Students with ADHD

Attention Deficit Hyperactivity Disorder (ADHD) is one of the most common childhood disorders and can continue through adolescence and into adulthood. Symptoms include difficulty paying attention and staying focused, hyperactivity, and difficulty controlling behavior. It is estimated that 11% of children, 8.7% of adolescents, and 4.4% of adults have ADHD.

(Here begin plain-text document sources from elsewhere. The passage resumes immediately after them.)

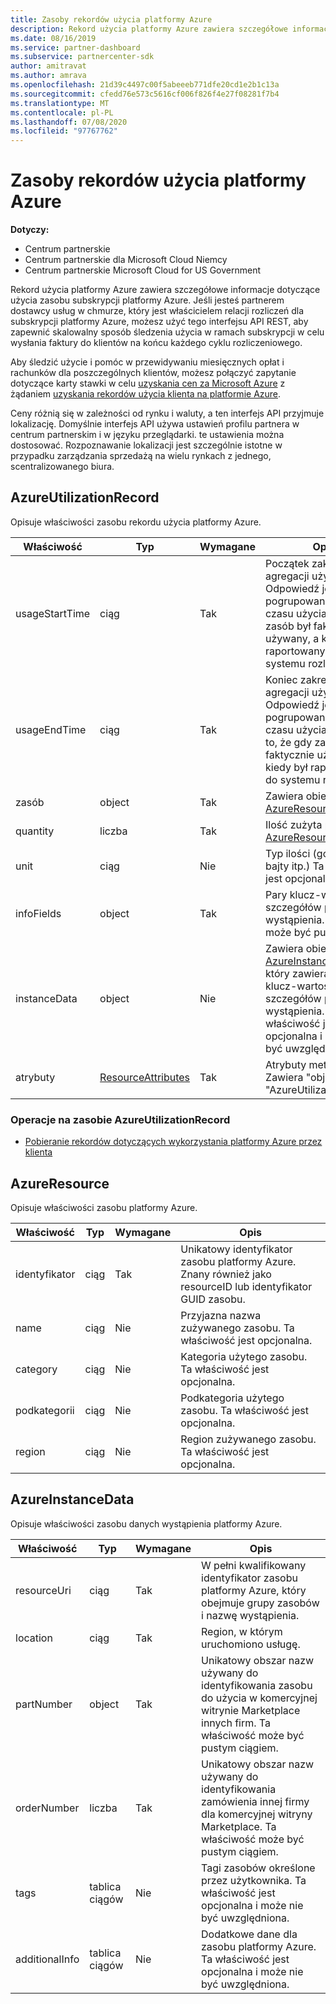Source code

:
 ```yaml
---
title: Zasoby rekordów użycia platformy Azure
description: Rekord użycia platformy Azure zawiera szczegółowe informacje dotyczące użycia zasobu subskrypcji platformy Azure.
ms.date: 08/16/2019
ms.service: partner-dashboard
ms.subservice: partnercenter-sdk
author: amitravat
ms.author: amrava
ms.openlocfilehash: 21d39c4497c00f5abeeeb771dfe20cd1e2b1c13a
ms.sourcegitcommit: cfedd76e573c5616cf006f826f4e27f08281f7b4
ms.translationtype: MT
ms.contentlocale: pl-PL
ms.lasthandoff: 07/08/2020
ms.locfileid: "97767762"
---
```

# <a name="azure-utilization-record-resources"></a>Zasoby rekordów użycia platformy Azure

**Dotyczy:**

- Centrum partnerskie
- Centrum partnerskie dla Microsoft Cloud Niemcy
- Centrum partnerskie Microsoft Cloud for US Government

Rekord użycia platformy Azure zawiera szczegółowe informacje dotyczące użycia zasobu subskrypcji platformy Azure. Jeśli jesteś partnerem dostawcy usług w chmurze, który jest właścicielem relacji rozliczeń dla subskrypcji platformy Azure, możesz użyć tego interfejsu API REST, aby zapewnić skalowalny sposób śledzenia użycia w ramach subskrypcji w celu wysłania faktury do klientów na końcu każdego cyklu rozliczeniowego.

Aby śledzić użycie i pomóc w przewidywaniu miesięcznych opłat i rachunków dla poszczególnych klientów, możesz połączyć zapytanie dotyczące karty stawki w celu [uzyskania cen za Microsoft Azure](get-prices-for-microsoft-azure.md) z żądaniem [uzyskania rekordów użycia klienta na platformie Azure](get-a-customer-s-utilization-record-for-azure.md).

Ceny różnią się w zależności od rynku i waluty, a ten interfejs API przyjmuje lokalizację. Domyślnie interfejs API używa ustawień profilu partnera w centrum partnerskim i w języku przeglądarki. te ustawienia można dostosować. Rozpoznawanie lokalizacji jest szczególnie istotne w przypadku zarządzania sprzedażą na wielu rynkach z jednego, scentralizowanego biura.

## <a name="azureutilizationrecord"></a>AzureUtilizationRecord

Opisuje właściwości zasobu rekordu użycia platformy Azure.

| Właściwość       | Typ                                      | Wymagane | Opis                                                                                                                                                                             |
|----------------|-------------------------------------------|----------|-----------------------------------------------------------------------------------------------------------------------------------------------------------------------------------------|
| usageStartTime | ciąg                                    | Tak      | Początek zakresu czasu agregacji użycia. Odpowiedź jest pogrupowana według czasu użycia (gdy zasób był faktycznie używany, a kiedy był raportowany do systemu rozliczeń). |
| usageEndTime   | ciąg                                    | Tak      | Koniec zakresu czasu agregacji użycia. Odpowiedź jest pogrupowana według czasu użycia. Oznacza to, że gdy zasób był faktycznie używany, a kiedy był raportowany do systemu rozliczeń.   |
| zasób       | object                                    | Tak      | Zawiera obiekt [AzureResource](#azureresource) .                                                                                                                                     |
| quantity       | liczba                                    | Tak      | Ilość zużyta przez [AzureResource.](#azureresource)                                                                                                                           |
| unit           | ciąg                                    | Nie       | Typ ilości (godziny, bajty itp.) Ta właściwość jest opcjonalna                                                                                                                     |
| infoFields     | object                                    | Tak      | Pary klucz-wartość szczegółów poziomu wystąpienia. Ten obiekt może być pusty.                                                                                                                    |
| instanceData   | object                                    | Nie       | Zawiera obiekt [AzureInstanceData](#azureinstancedata) , który zawiera pary klucz-wartość szczegółów poziomu wystąpienia. Ta właściwość jest opcjonalna i może nie być uwzględniona.                  |
| atrybuty     | [ResourceAttributes](utility-resources.md#resourceattributes) | Tak      | Atrybuty metadanych. Zawiera "objectType": "AzureUtilizationRecord"                                                                                                                |

### <a name="operations-on-the-azureutilizationrecord-resource"></a>Operacje na zasobie AzureUtilizationRecord

- [Pobieranie rekordów dotyczących wykorzystania platformy Azure przez klienta](get-a-customer-s-utilization-record-for-azure.md)

## <a name="azureresource"></a>AzureResource

Opisuje właściwości zasobu platformy Azure.

| Właściwość    | Typ   | Wymagane | Opis                                                                         |
|-------------|--------|----------|-------------------------------------------------------------------------------------|
| identyfikator          | ciąg | Tak      | Unikatowy identyfikator zasobu platformy Azure. Znany również jako resourceID lub identyfikator GUID zasobu. |
| name        | ciąg | Nie       | Przyjazna nazwa zużywanego zasobu. Ta właściwość jest opcjonalna.            |
| category    | ciąg | Nie       | Kategoria użytego zasobu. Ta właściwość jest opcjonalna.                   |
| podkategorii | ciąg | Nie       | Podkategoria użytego zasobu. Ta właściwość jest opcjonalna.               |
| region      | ciąg | Nie       | Region zużywanego zasobu. Ta właściwość jest opcjonalna.                     |

## <a name="azureinstancedata"></a>AzureInstanceData

Opisuje właściwości zasobu danych wystąpienia platformy Azure.

| Właściwość       | Typ             | Wymagane | Opis                                                                                                        |
|----------------|------------------|----------|--------------------------------------------------------------------------------------------------------------------|
| resourceUri    | ciąg           | Tak      | W pełni kwalifikowany identyfikator zasobu platformy Azure, który obejmuje grupy zasobów i nazwę wystąpienia.                   |
| location       | ciąg           | Tak      | Region, w którym uruchomiono usługę.                                                                               |
| partNumber     | object           | Tak      | Unikatowy obszar nazw używany do identyfikowania zasobu do użycia w komercyjnej witrynie Marketplace innych firm. Ta właściwość może być pustym ciągiem. |
| orderNumber    | liczba           | Tak      | Unikatowy obszar nazw używany do identyfikowania zamówienia innej firmy dla komercyjnej witryny Marketplace. Ta właściwość może być pustym ciągiem.          |
| tags           | tablica ciągów | Nie       | Tagi zasobów określone przez użytkownika. Ta właściwość jest opcjonalna i może nie być uwzględniona.                            |
| additionalInfo | tablica ciągów | Nie       | Dodatkowe dane dla zasobu platformy Azure. Ta właściwość jest opcjonalna i może nie być uwzględniona.                          |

The principle characteristics of ADHD are inattention, hyperactivity, and impulsivity. There are three subtypes of ADHD recognized by professionals. These subtypes include the hyperactive/impulsive type (that does not show significant inattention); the inattentive type (that does not show significant hyperactive-impulsive behavior); and the combined type (that displays both inattentive and hyperactive-impulsive symptoms).

Individuals with ADHD may demonstrate difficulties in academic settings. Some of these difficulties are similar to those of people with learning disabilities: slow and inefficient reading, frequent errors in math calculation and the mechanics of writing, and slow essay-writing. Students with ADHD may also have difficulties with time-management, task-completion, memory, and organization.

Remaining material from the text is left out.